Aung San Suu Kyi déchue de son prix d'"ambassadrice de conscience" par Amnesty

International
DirectLCI
DIPLOMATIE - L'ONG a retiré lundi à Aung San Suu Kyi le prix d'"ambassadrice de conscience" qu'elle lui avait attribué en 2009. Selon Amnesty, la dirigeante birmane a "trahi les valeurs qu'elle défendait autrefois".

"Nous vous retirons ce prix avec une profonde tristesse". Ancienne icône de la démocratie et prix Nobel de la Paix en 1991, Aung San Suu Kyi multiplie désormais les critiques. Dernière en date : le retrait par Amnesty International du prix d'"ambassadrice de conscience" qu'elle lui avait attribué en 2009.


Pour l'ONG, la dirigeante birmane a "trahi les valeurs qu'elle défendait autrefois." "Nous sommes consternés de constater que vous ne représentez plus un symbole d'espoir, de courage et de défense indéfectible des droits de l'homme", détaille a écrit Kumi Naidoo, le secrétaire général de l'ONG, dans un courrier adressé à Aung San Suu Kyi. 

Cette dernière avait été nommée ambassadrice de conscience d'Amnesty en "reconnaissance de sa lutte pacifique et non violente pour la démocratie et les droits humains". Elle vivait à l'époque assignée à résidence, sous la surveillance de la junte militaire.

"Multiples violations des droits de l'homme"

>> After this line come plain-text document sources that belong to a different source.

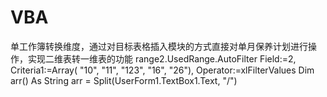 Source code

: # VBA
单工作簿转换维度，通过对目标表格插入模块的方式直接对单月保养计划进行操作，实现二维表转一维表的功能
range2.UsedRange.AutoFilter Field:=2, Criteria1:=Array( "10", "11", "123", "16", "26"), Operator:=xlFilterValues
Dim arr() As String
arr = Split(UserForm1.TextBox1.Text, "/")
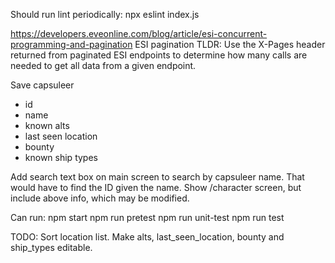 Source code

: Should run lint periodically:
npx eslint index.js

https://developers.eveonline.com/blog/article/esi-concurrent-programming-and-pagination
ESI pagination TLDR: Use the X-Pages header returned from paginated ESI endpoints to determine how many calls are needed to get all data from a given endpoint.

Save capsuleer
- id
- name
- known alts
- last seen location
- bounty
- known ship types

Add search text box on main screen to search by capsuleer name.
That would have to find the ID given the name.
Show /character screen, but include above info, which may be modified.

Can run:
npm start
npm run pretest
npm run unit-test
npm run test

TODO:
Sort location list.
Make alts, last_seen_location, bounty and ship_types editable. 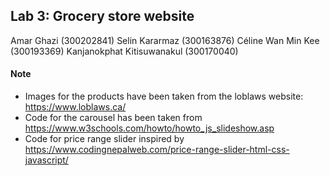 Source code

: ## Lab 3: Grocery store website

Amar Ghazi (300202841)
Selin Kararmaz (300163876)
Céline Wan Min Kee (300193369)
Kanjanokphat Kitisuwanakul (300170040)

#### Note
- Images for the products have been taken from the loblaws website: https://www.loblaws.ca/
- Code for the carousel has been taken from https://www.w3schools.com/howto/howto_js_slideshow.asp 
- Code for price range slider inspired by https://www.codingnepalweb.com/price-range-slider-html-css-javascript/
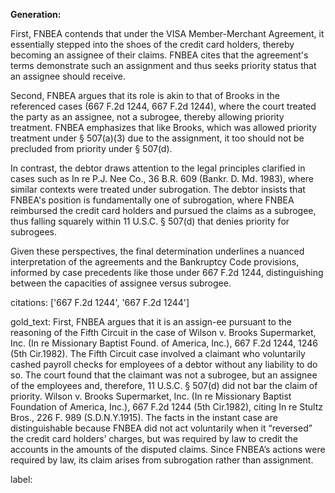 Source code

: **Generation:**

First, FNBEA contends that under the VISA Member-Merchant Agreement, it essentially stepped into the shoes of the credit card holders, thereby becoming an assignee of their claims. FNBEA cites that the agreement's terms demonstrate such an assignment and thus seeks priority status that an assignee should receive. 

Second, FNBEA argues that its role is akin to that of Brooks in the referenced cases (667 F.2d 1244, 667 F.2d 1244), where the court treated the party as an assignee, not a subrogee, thereby allowing priority treatment. FNBEA emphasizes that like Brooks, which was allowed priority treatment under § 507(a)(3) due to the assignment, it too should not be precluded from priority under § 507(d).

In contrast, the debtor draws attention to the legal principles clarified in cases such as In re P.J. Nee Co., 36 B.R. 609 (Bankr. D. Md. 1983), where similar contexts were treated under subrogation. The debtor insists that FNBEA's position is fundamentally one of subrogation, where FNBEA reimbursed the credit card holders and pursued the claims as a subrogee, thus falling squarely within 11 U.S.C. § 507(d) that denies priority for subrogees.

Given these perspectives, the final determination underlines a nuanced interpretation of the agreements and the Bankruptcy Code provisions, informed by case precedents like those under 667 F.2d 1244, distinguishing between the capacities of assignee versus subrogee.

citations: ['667 F.2d 1244', '667 F.2d 1244']

gold_text: First, FNBEA argues that it is an assign-ee pursuant to the reasoning of the Fifth Circuit in the case of Wilson v. Brooks Supermarket, Inc. (In re Missionary Baptist Found. of America, Inc.), 667 F.2d 1244, 1246 (5th Cir.1982). The Fifth Circuit case involved a claimant who voluntarily cashed payroll checks for employees of a debtor without any liability to do so. The court found that the claimant was not a subrogee, but an assignee of the employees and, therefore, 11 U.S.C. § 507(d) did not bar the claim of priority. Wilson v. Brooks Supermarket, Inc. (In re Missionary Baptist Foundation of America, Inc.), 667 F.2d 1244 (5th Cir.1982), citing In re Stultz Bros., 226 F. 989 (S.D.N.Y.1915). The facts in the instant case are distinguishable because FNBEA did not act voluntarily when it “reversed” the credit card holders’ charges, but was required by law to credit the accounts in the amounts of the disputed claims. Since FNBEA’s actions were required by law, its claim arises from subrogation rather than assignment.

label:  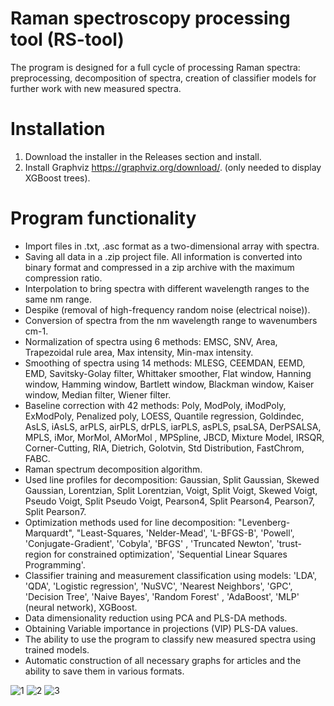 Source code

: # Raman spectroscopy processing tool (RS-tool)
The program is designed for a full cycle of processing Raman spectra: preprocessing, decomposition of spectra, creation of classifier models for further work with new measured spectra.

# Installation
1. Download the installer in the Releases section and install.
2. Install Graphviz https://graphviz.org/download/. (only needed to display XGBoost trees).

# Program functionality
- Import files in .txt, .asc format as a two-dimensional array with spectra.
- Saving all data in a .zip project file. All information is converted into binary format and compressed in a zip archive with the maximum compression ratio.
- Interpolation to bring spectra with different wavelength ranges to the same nm range.
- Despike (removal of high-frequency random noise (electrical noise)).
- Conversion of spectra from the nm wavelength range to wavenumbers cm-1.
- Normalization of spectra using 6 methods: EMSC, SNV, Area, Trapezoidal rule area, Max intensity, Min-max intensity.
- Smoothing of spectra using 14 methods: MLESG, CEEMDAN, EEMD, EMD, Savitsky-Golay filter, Whittaker smoother, Flat window, Hanning window, Hamming window, Bartlett window, Blackman window, Kaiser window, Median filter, Wiener filter.
- Baseline correction with 42 methods: Poly, ModPoly, iModPoly, ExModPoly, Penalized poly, LOESS, Quantile regression, Goldindec, AsLS, iAsLS, arPLS, airPLS, drPLS, iarPLS, asPLS, psaLSA, DerPSALSA, MPLS, iMor, MorMol, AMorMol , MPSpline, JBCD, Mixture Model, IRSQR, Corner-Cutting, RIA, Dietrich, Golotvin, Std Distribution, FastChrom, FABC.
- Raman spectrum decomposition algorithm.
- Used line profiles for decomposition: Gaussian, Split Gaussian, Skewed Gaussian, Lorentzian, Split Lorentzian, Voigt, Split Voigt, Skewed Voigt, Pseudo Voigt, Split Pseudo Voigt, Pearson4, Split Pearson4, Pearson7, Split Pearson7.
- Optimization methods used for line decomposition: "Levenberg-Marquardt", "Least-Squares, 'Nelder-Mead', 'L-BFGS-B', 'Powell', 'Conjugate-Gradient', 'Cobyla', 'BFGS' , 'Truncated Newton', 'trust-region for constrained optimization', 'Sequential Linear Squares Programming'.
- Classifier training and measurement classification using models: 'LDA', 'QDA', 'Logistic regression', 'NuSVC', 'Nearest Neighbors', 'GPC', 'Decision Tree', 'Naive Bayes', 'Random Forest' , 'AdaBoost', 'MLP' (neural network), XGBoost.
- Data dimensionality reduction using PCA and PLS-DA methods.
- Obtaining Variable importance in projections (VIP) PLS-DA values.
- The ability to use the program to classify new measured spectra using trained models.
- Automatic construction of all necessary graphs for articles and the ability to save them in various formats.

![1](https://github.com/DarkMatro/RS-tool/assets/113565324/d449b6f3-fd60-4a62-afe1-941ec252d231)
![2](https://github.com/DarkMatro/RS-tool/assets/113565324/f72cea02-f66f-41ba-aad6-ea1889b2deda)
![3](https://github.com/DarkMatro/RS-tool/assets/113565324/52eb9c92-b2da-41cb-9c7d-acec6c8a246c)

Amnesty International entend ainsi dénoncer les "multiples violations des droits de l'homme" observées depuis l'arrivée d'Aung San Suu Kyi à la tête du gouvernement birman en 2016. En effet, plus de 700.000 Rohingyas ont fui en 2017 les exactions commises par des militaires birmans et des milices bouddhistes et se sont réfugiés au Bangladesh voisin, où ils vivent depuis dans d'immenses campements de fortune. Depuis, Aung San Suu Kyi est régulièrement critiquée pour sa froideur, son manque de compassion et d'action devant le sort réservé aux rohingyas. Surtout qu'elle n'a jamais condamné les violences.

En vidéo

ARCHIVES - Rohingyas : les preuves d'un crime contre l'humanité

Mi-septembre, la Mission d'établissement des faits de l'ONU sur la Birmanie a présenté devant le Conseil des droits de l'homme de l'ONU un rapport dénonçant un "génocide", et appelant à des poursuites devant la justice internationale contre des généraux birmans. "En tant qu'ambassadrice de conscience d'Amnesty International, nous espérions que vous utiliseriez votre autorité morale pour dénoncer l'injustice partout où vous la verriez, même en Birmanie", écrit encore Amnesty.


L'ONG a également déploré les "atteintes à la liberté d'expression". "Des défenseurs des droits humains, des militants pacifiques et des journalistes ont été arrêtés et emprisonnés, tandis que d'autres sont menacés, harcelés et intimidés pour leur travail".En septembre, deux reporters birmans de l'agence Reuters, accusés d'"atteinte au secret d'Etat" pour avoir enquêté sur un massacre de musulmans rohingyas par l'armée, ont été condamnés à sept ans de prison. Ils ont fait appel.